Related to the differences in age and sex, our study reported higher scores in all dimensions in patients older than 12 years, a finding contrary to the general population, where QoL declines with age, possibly due to the emotional and psychological adjustment. When CHD patients begin the adolescence, they may maintain a higher self-perception of QoL arising from the resilience concept explained before13,16,18.
A multilevel analysis in European children, conducted by Bisegger et al., showed that the decrease with aging in self-perception of QoL is more pronounced in females than males21. We reported in our patients higher scores in all dimensions in the male group when compared to their healthy control group.
A previous multicenter study in Europe evaluated QoL in patients with CHD and healthy controls, using the KIDSCREEN-52 questionnaire, revealing that physical well-being was lower for patients, influenced mainly by the severity of the disease adducing this to the stigma over CHD. Two other dimensions were lower in patients (financial resources and social support), a finding consistent with our own study. In a multivariate analysis, the dimension of autonomy was also lower than the control group, which could be explained because of overprotective parents.
When evaluating parents’ reports on their perceived children’s QoL, more dimensions were altered (school environment and psychological well-being)20.
When the RACHS scale was included in the analysis, higher scores in the three categories are consistent in the autonomy and moods and emotions dimensions, this emphasizes the idea that physical limitations are neither the only nor the most important factor for the health-related QoL, especially if coping styles, resilience and sense of coherence are well established. The impact of the type of heart defect and surgical procedure on the QoL has been evaluated, with variable results. Heush et al. found a trend toward lower scores in patients with univentricular physiology or after a Mustard procedure; however, they conclude that the surgical technique does not influence on the self-reported QoL22. On the other hand, Heye et al. compared QoL from patients with a single ventricle and those after a biventricular repair, finding a similar QoL in both groups23.
Conclusions
We conclude that the self-perception of QoL in post-operative patients for CHD is similar and in certain dimensions higher than the healthy population. Higher complexity studies that include psychosocial variables and parental perception are required. QoL is a subjective concept, and cultural differences from one region to another impact in the results obtained, research on this matter must be encouraged in every center that manages CHD. A better understanding of the QoL determinants will improve the attention provided to the patient and their families.

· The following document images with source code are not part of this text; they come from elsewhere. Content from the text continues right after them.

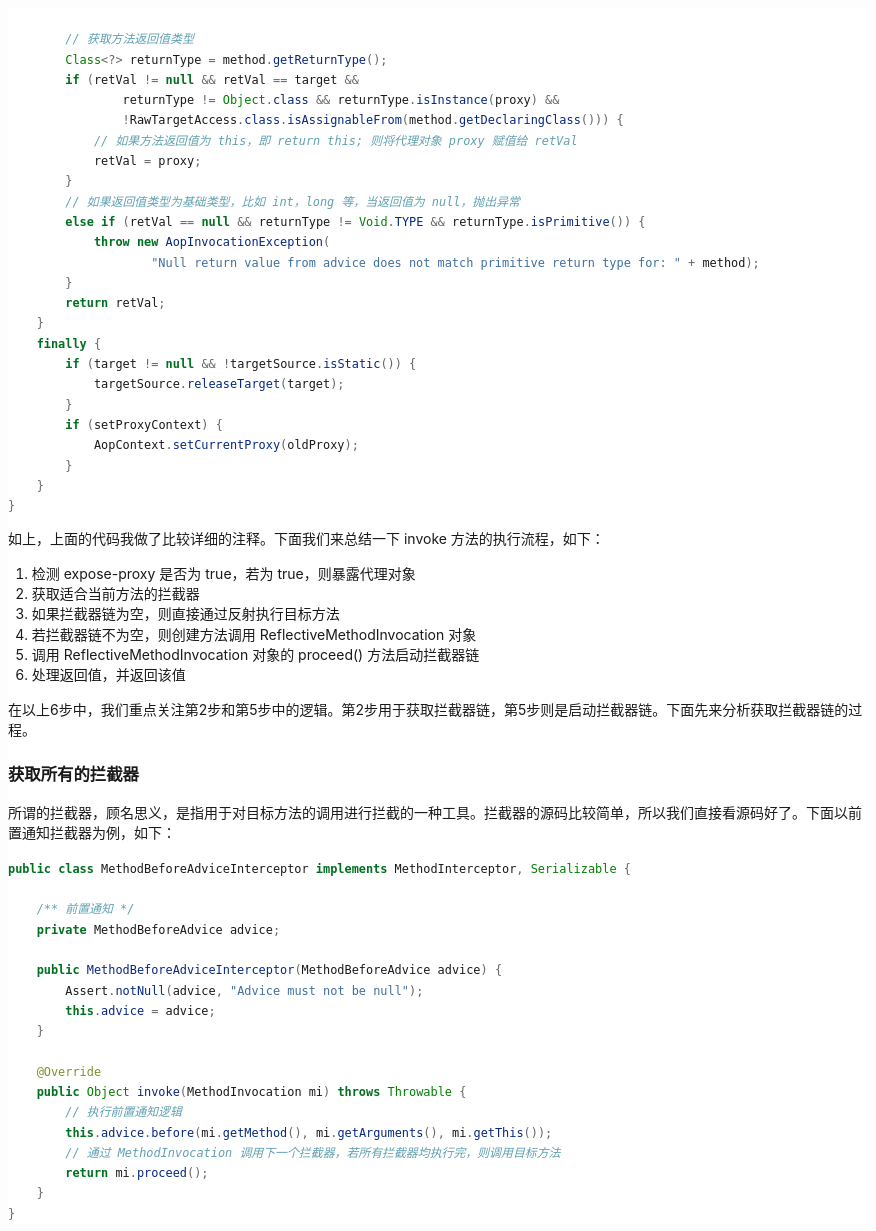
 ```java

        // 获取方法返回值类型
        Class<?> returnType = method.getReturnType();
        if (retVal != null && retVal == target &&
                returnType != Object.class && returnType.isInstance(proxy) &&
                !RawTargetAccess.class.isAssignableFrom(method.getDeclaringClass())) {
            // 如果方法返回值为 this，即 return this; 则将代理对象 proxy 赋值给 retVal 
            retVal = proxy;
        }
        // 如果返回值类型为基础类型，比如 int，long 等，当返回值为 null，抛出异常
        else if (retVal == null && returnType != Void.TYPE && returnType.isPrimitive()) {
            throw new AopInvocationException(
                    "Null return value from advice does not match primitive return type for: " + method);
        }
        return retVal;
    }
    finally {
        if (target != null && !targetSource.isStatic()) {
            targetSource.releaseTarget(target);
        }
        if (setProxyContext) {
            AopContext.setCurrentProxy(oldProxy);
        }
    }
}
```
如上，上面的代码我做了比较详细的注释。下面我们来总结一下 invoke 方法的执行流程，如下：

1. 检测 expose-proxy 是否为 true，若为 true，则暴露代理对象
2. 获取适合当前方法的拦截器
3. 如果拦截器链为空，则直接通过反射执行目标方法
4. 若拦截器链不为空，则创建方法调用 ReflectiveMethodInvocation 对象
5. 调用 ReflectiveMethodInvocation 对象的 proceed() 方法启动拦截器链
6. 处理返回值，并返回该值

在以上6步中，我们重点关注第2步和第5步中的逻辑。第2步用于获取拦截器链，第5步则是启动拦截器链。下面先来分析获取拦截器链的过程。


### 获取所有的拦截器

所谓的拦截器，顾名思义，是指用于对目标方法的调用进行拦截的一种工具。拦截器的源码比较简单，所以我们直接看源码好了。下面以前置通知拦截器为例，如下：

```java
public class MethodBeforeAdviceInterceptor implements MethodInterceptor, Serializable {
    
    /** 前置通知 */
    private MethodBeforeAdvice advice;

    public MethodBeforeAdviceInterceptor(MethodBeforeAdvice advice) {
        Assert.notNull(advice, "Advice must not be null");
        this.advice = advice;
    }

    @Override
    public Object invoke(MethodInvocation mi) throws Throwable {
        // 执行前置通知逻辑
        this.advice.before(mi.getMethod(), mi.getArguments(), mi.getThis());
        // 通过 MethodInvocation 调用下一个拦截器，若所有拦截器均执行完，则调用目标方法
        return mi.proceed();
    }
}
```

This is the first study of its kind in our country, and one of the few in developing countries addressing QoL after heart surgery. To the best of our knowledge, it is the third study that uses the KIDSCREEN questionnaire to evaluate QoL in CHD. No complete psychometric studies were performed. The small size of our sample is due to socioeconomic conditions of the patients attended in our hospital, making it hard to ensure a late follow-up. This also impacts on the small representativeness of the overall population in Mexico with CHD. Conducting studies in various centers of the country will allow for a better understanding of the QoL in general after heart surgery for CHDs in a developing country such as our own. Further studies with bigger samples, more variable heart diseases and a closer follow-up are required in our country. The type of survey-based research performed also implies a social desirability bias, which must be considered.